Choisir des arbres dans une ville comme Montréal n’est pas une tâche facile. Les espèces doivent être résistantes au climat de la ville et tolérantes aux conditions urbaines. La population doit aussi les accepter. «Certains arbres produisent des fruits qui peuvent endommager les voitures ou qui doivent être ramassés; d’autres sont victimes de pucerons ou perdent leurs feuilles, illustre Alain Paquette. Le mot d’ordre, c’est la diversité, oui, mais pas à n’importe quel prix: on ne plante pas n’importe quoi, n’importe où. Un marronnier qui perd ses fruits ne pose pas un problème dans un parc, mais sur la rue, c’est une autre histoire…»
Dans le cadre du projet IDENT-Cité, Alain Paquette et son équipe ont opté pour différentes espèces, dont plusieurs sont exotiques, mais cultivées au Canada depuis longtemps afin d’éviter tout risque de propagation de maladies, d’insectes ravageurs et de champignons. «La population préférera toujours les espèces indigènes. Cependant elles ne tolèrent pas très bien les conditions urbaines, soulève Alain Paquette. Si nous voulons des arbres en ville, il va falloir planter des arbres exotiques. Les gens vont devoir accepter ces nouvelles espèces et il existe des moyens pour éviter qu’elles causent des dommages.»

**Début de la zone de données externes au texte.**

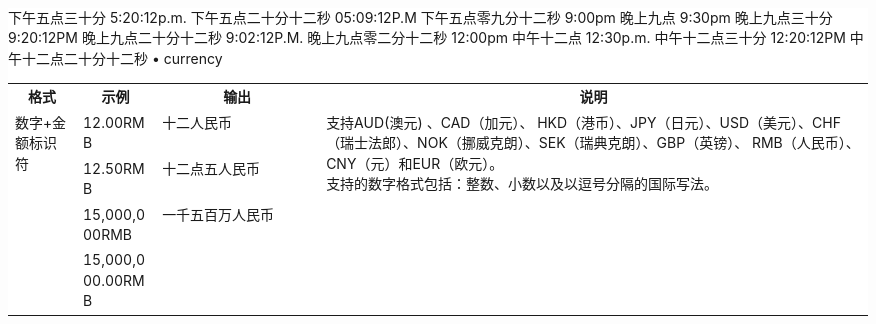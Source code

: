 <td>下午五点三十分</td>
</tr>
<tr>
<td>5:20:12p.m.</td>
<td>下午五点二十分十二秒</td>
</tr>
<tr>
<td>05:09:12P.M</td>
<td>下午五点零九分十二秒</td>
</tr>
<tr>
<td>9:00pm</td>
<td>晚上九点</td>
</tr>
<tr>
<td>9:30pm</td>
<td>晚上九点三十分</td>
</tr>
<tr>
<td>9:20:12PM</td>
<td>晚上九点二十分十二秒</td>
</tr>
<tr>
<td>9:02:12P.M.</td>
<td>晚上九点零二分十二秒</td>
</tr>
<tr>
<td>12:00pm</td>
<td>中午十二点</td>
</tr>
<tr>
<td>12:30p.m.</td>
<td>中午十二点三十分</td>
</tr>
<tr>
<td>12:20:12PM</td>
<td>中午十二点二十分十二秒</td>
</tr>
</table>
 • currency
 <table>
<tr>
<th>格式</th>
<th>示例</th>
<th width="150px">输出</th>
<th>说明</th>
</tr>
<tr>
<td rowspan="5">数字+金额标识符</td>
<td>12.00RMB</td>
<td>十二人民币</td>
<td rowspan="5">支持AUD(澳元) 、CAD（加元）、 HKD（港币）、JPY（日元）、USD（美元）、CHF（瑞士法郎）、NOK（挪威克朗）、SEK（瑞典克朗）、GBP（英镑）、 RMB（人民币）、CNY（元）和EUR（欧元）。<br>支持的数字格式包括：整数、小数以及以逗号分隔的国际写法。</td>
</tr>
<tr>
<td>12.50RMB</td>
<td>十二点五人民币</td>
</tr>
<tr>
<td>15,000,000RMB</td>
<td>一千五百万人民币</td>
</tr>
<tr>
<td>15,000,000.00RMB</td>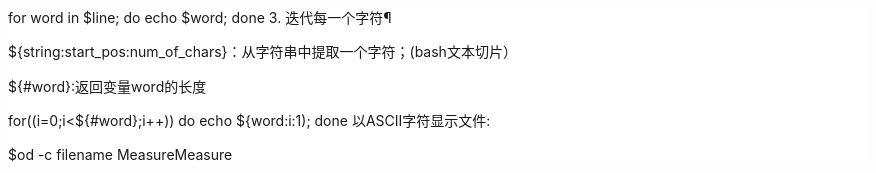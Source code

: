 for word in $line;
do
echo $word;
done
3. 迭代每一个字符¶

${string:start_pos:num_of_chars}：从字符串中提取一个字符；(bash文本切片）

${#word}:返回变量word的长度

for((i=0;i<${#word};i++))
do
echo ${word:i:1);
done
以ASCII字符显示文件:

$od -c filename
MeasureMeasure
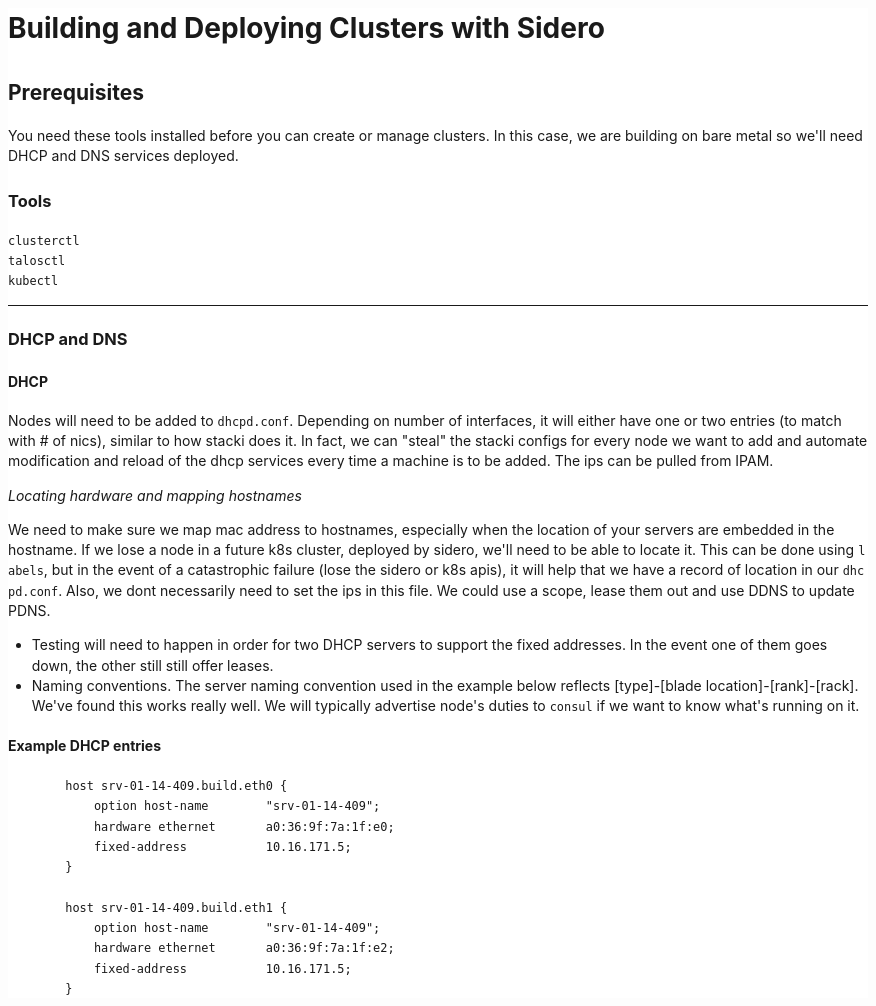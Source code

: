 
# Building and Deploying Clusters with Sidero

## Prerequisites

You need these tools installed before you can create or manage clusters. In this case, we are building on bare metal so we'll need DHCP and DNS services deployed.

### Tools
```
clusterctl
talosctl
kubectl
```
---
### DHCP and DNS

#### DHCP

Nodes will need to be added to `dhcpd.conf`. Depending on number of interfaces, it will either have one or two entries (to match with # of nics), similar to how stacki does it. In fact, we can "steal" the stacki configs for every node we want to add and automate modification and reload of the dhcp services every time a machine is to be added. The ips can be pulled from IPAM.

*Locating hardware and mapping hostnames*

 We need to make sure we map mac address to hostnames, especially when the location of your servers are embedded in the hostname. If we lose a node in a future k8s cluster, deployed by sidero, we'll need to be able to locate it. This can be done using `labels`, but in the event of a catastrophic failure (lose the sidero or k8s apis), it will help that we have a record of location in our `dhcpd.conf`. Also, we dont necessarily need to set the ips in this file. We could use a scope, lease them out and use DDNS to update PDNS.

* Testing will need to happen in order for two DHCP servers to support the fixed addresses. In the event one of them goes down, the other still still offer leases.
* Naming conventions. The server naming convention used in the example below reflects [type]-[blade location]-[rank]-[rack]. We've found this works really well. We will typically advertise node's duties to `consul` if we want to know what's running on it.

#### Example DHCP entries

```
        host srv-01-14-409.build.eth0 {
            option host-name        "srv-01-14-409";
            hardware ethernet       a0:36:9f:7a:1f:e0;
            fixed-address           10.16.171.5;
        }
  
        host srv-01-14-409.build.eth1 {
            option host-name        "srv-01-14-409";
            hardware ethernet       a0:36:9f:7a:1f:e2;
            fixed-address           10.16.171.5;
        }
```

Comme le projet se déroule en ville, dans un espace plus limité qu’une véritable forêt, les espèces choisies sont pour la plupart des arbres à faible et à moyen développement. «Ce sont des arbres appropriés pour les nouvelles habitations urbaines possédant moins de terrain, suggère Alain Paquette. En présentant des espèces méconnues du public, nous voulons, par le fait même, présenter différentes options aux citoyens qui souhaitent planter des arbres sur leurs terrains.»
Le millionième arbre
Le lancement d’IDENT-Cité a été l’occasion de souligner le millionième arbre planté pour la science par l’organisme international TreeDivNet, un vaste réseau de chercheurs internationaux (incluant ceux provenant du réseau IDENT) menant des projets de dispositifs de recherche en biodiversité sur les arbres. «Si on regroupe tous les projets de TreeDivNet, incluant les huit projets IDENT, on arrive à près d’un million d’arbres plantés», dit Alain Paquette. Le millionième arbre, un jeune pin blanc du Japon au joli nom latin Pinus parviflora, ressemble à un bonsaï et fait partie des 48 arbres du dispositif urbain IDENT-Cité. «C’est le premier arbre de son espèce introduit à Montréal, précise Alain Paquette. On en trouve probablement au Jardin botanique, mais pas dans les parcs et espaces publics de la ville.»
Balades scientifiques
Le Cœur des sciences organise les 14, 16 et 19 juillet prochains des balades scientifiques afin de découvrir le projet de l’arrondissement Ahuntsic-Cartierville. Intitulées «Ces arbres qui nous font du bien», les excursions urbaines seront animées par Sophie Carpentier, candidate à la maîtrise en biologie à l’UQAM, qui s’intéresse tout particulièrement à l’effet des aménagements forestiers sur les services écologiques rendus par les forêts québécoises.